The power was out Thursday morning, so the students decided to take the day to prepare the written reports required for the program.
With no updates today, I’ll take this opportunity to write about some of the buildings being considered for the window art project and other spaces we’ve visited in the last two days.
The ground floor of the Cornwall Office Building has been divided into two available spaces, created from a former bank. Although people traffic is high along 11th and Scarth, there are some challenges to the Bank/Momentum space. The bank infrastructure (vault) is one stumbling block in bringing business back to that location. Momentum might suffer from infrastructure of a different kind as the picture below shows: the ped-way may separate potential customers from interacting with this store-front.
The double doors open on to a prime smoking area. The airy and large windows, which are not set too high for street browsers, run from the corner through the bank. There is a lot of visual potential in this space. One concern with sunlight could be degradation of artifacts.
Although it seems like a slam-dunk, there are a fair number of factors to accommodate when matching an appropriate project to this space.
The bank side is a much larger space. The far wall in this picture is towards the East, separating this area from Momentum.

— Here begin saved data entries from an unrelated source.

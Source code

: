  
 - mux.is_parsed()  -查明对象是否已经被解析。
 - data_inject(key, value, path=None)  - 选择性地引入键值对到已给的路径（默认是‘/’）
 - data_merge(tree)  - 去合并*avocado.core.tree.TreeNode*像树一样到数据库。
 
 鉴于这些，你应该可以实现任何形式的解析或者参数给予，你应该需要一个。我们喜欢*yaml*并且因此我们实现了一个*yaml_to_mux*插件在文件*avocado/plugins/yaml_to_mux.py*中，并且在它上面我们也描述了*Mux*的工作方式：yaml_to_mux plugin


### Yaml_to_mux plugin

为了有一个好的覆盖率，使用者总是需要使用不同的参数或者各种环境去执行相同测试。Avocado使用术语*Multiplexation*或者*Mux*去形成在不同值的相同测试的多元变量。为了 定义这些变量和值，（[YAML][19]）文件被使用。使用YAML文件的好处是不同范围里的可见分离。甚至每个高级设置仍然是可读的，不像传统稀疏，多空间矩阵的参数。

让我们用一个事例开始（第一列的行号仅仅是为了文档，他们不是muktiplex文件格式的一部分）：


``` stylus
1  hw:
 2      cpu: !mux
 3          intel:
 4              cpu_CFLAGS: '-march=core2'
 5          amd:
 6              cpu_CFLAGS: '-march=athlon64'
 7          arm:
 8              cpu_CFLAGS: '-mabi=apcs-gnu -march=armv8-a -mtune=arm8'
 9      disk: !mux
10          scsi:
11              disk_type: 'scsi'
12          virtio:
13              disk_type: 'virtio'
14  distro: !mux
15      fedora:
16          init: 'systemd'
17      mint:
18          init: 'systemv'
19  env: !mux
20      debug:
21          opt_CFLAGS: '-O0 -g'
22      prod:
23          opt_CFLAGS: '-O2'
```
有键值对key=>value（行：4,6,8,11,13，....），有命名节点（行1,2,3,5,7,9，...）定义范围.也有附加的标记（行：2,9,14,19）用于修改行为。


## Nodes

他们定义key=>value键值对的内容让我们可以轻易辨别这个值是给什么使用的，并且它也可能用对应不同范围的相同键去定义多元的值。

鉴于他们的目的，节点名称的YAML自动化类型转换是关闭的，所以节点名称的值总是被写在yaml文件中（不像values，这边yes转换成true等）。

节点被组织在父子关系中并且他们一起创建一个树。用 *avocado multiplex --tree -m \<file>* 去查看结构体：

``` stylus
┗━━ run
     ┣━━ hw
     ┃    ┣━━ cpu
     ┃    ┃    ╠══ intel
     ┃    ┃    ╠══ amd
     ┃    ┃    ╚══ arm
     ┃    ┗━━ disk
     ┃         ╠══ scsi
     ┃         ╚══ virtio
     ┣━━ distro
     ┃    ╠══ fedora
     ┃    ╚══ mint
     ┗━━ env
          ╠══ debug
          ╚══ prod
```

Designed by famed architects Storey and Van Egmond, the Mitchell Building replaced ‘Peart hardware store’ on this site in 1929. Initially the plan was for a bank on the South side and a store on the North with a bakery in the rear (see citation link, pg 86 for a picture c 1930). The basement housed ‘National Billiards’ from the time of construction until the mid 1970s(1).
The City Downtown walking tour describes the facade as Art Moderne style. Architectural features include pilasters between second story windows, medallions above each window and a central parapet. In 1997 historically sensitive repairs were done to the second floor and outside facade.(2)
The Mitchell Building remains a very active place today with at least four users inside. The under-used, rough, basement has potential for the right kind of project as well. In an arts crawl event focused above ground in store fronts and upper floor spaces, a basement could provide a distinct space.
The Mitchell Building is a Municipal Heritage property.
The Somerset Block, from 1929, originally had twenty apartment units on the second floor. The main floor storefronts are much the same as when they were first built (3).
The large wrap-around windows and the compact nature of the inside could allow for in-depth, active spaces, visible from the street.
I recall how immediate the office space of the old travel agency was, as though you might bump into a desk as you walked along the sidewalk. The permeable nature of the building could create a very accommodating and interactive spot.
The Yaeger Block was built-in 1928 for Yaeger furs of Winnipeg. The original layout had eight apartments on the second floor. The Yaeger was designed by Reilly Warburton and Reilly and built by Poole Construction using Saskatchewan brick. The main architectural feature is the frieze above the second story windows featuring oak branches, beavers, and maple leaves (4)
There are some challenges with this site: the main floor of the building is currently used as storage for Vintage Vinyl down the road. The property owners are happy with this use at the moment. Another concern is the lack of activity in the western part of 11th Avenue. The grey, disconnected office space across the street tends to mirror the current emptiness of the Yaeger block in an unwelcome, frosty, synergy.
The Yaeger Block is on the municipal heritage holding bylaw which means any demolition or major changes are held for 60 days.
These are the spaces we’ve had a good look at so far. It would be fun to hear your thoughts: How would you activate these buildings again? What projects would you like to see?
Let us know in the comments
1 Ross Herrington, The Architectural Heritage of Storey and Van Egmond: A Preliminary Assessment Report for Saskatchewan Culture, Youth and Recreation, (Regina: Government of Saskatchewan, 2004) http://www.tpcs.gov.sk.ca/StoreyVanEgmond [online] 86-87
2 Regina Heritage Walking Tours: Eight Self-Guilded Tours of Regina’s Built History, 4th Ed, (Regina: City of Regina 2007) http://www.regina.ca/AssetFactory.aspx?did=581 [online] 86
3 Edward Willett, Historic Walks of Regina and Moose Jaw: Ten Walks to Points of Historical Architectural Interest (Calgary: Red Deer Press, 2008) 44.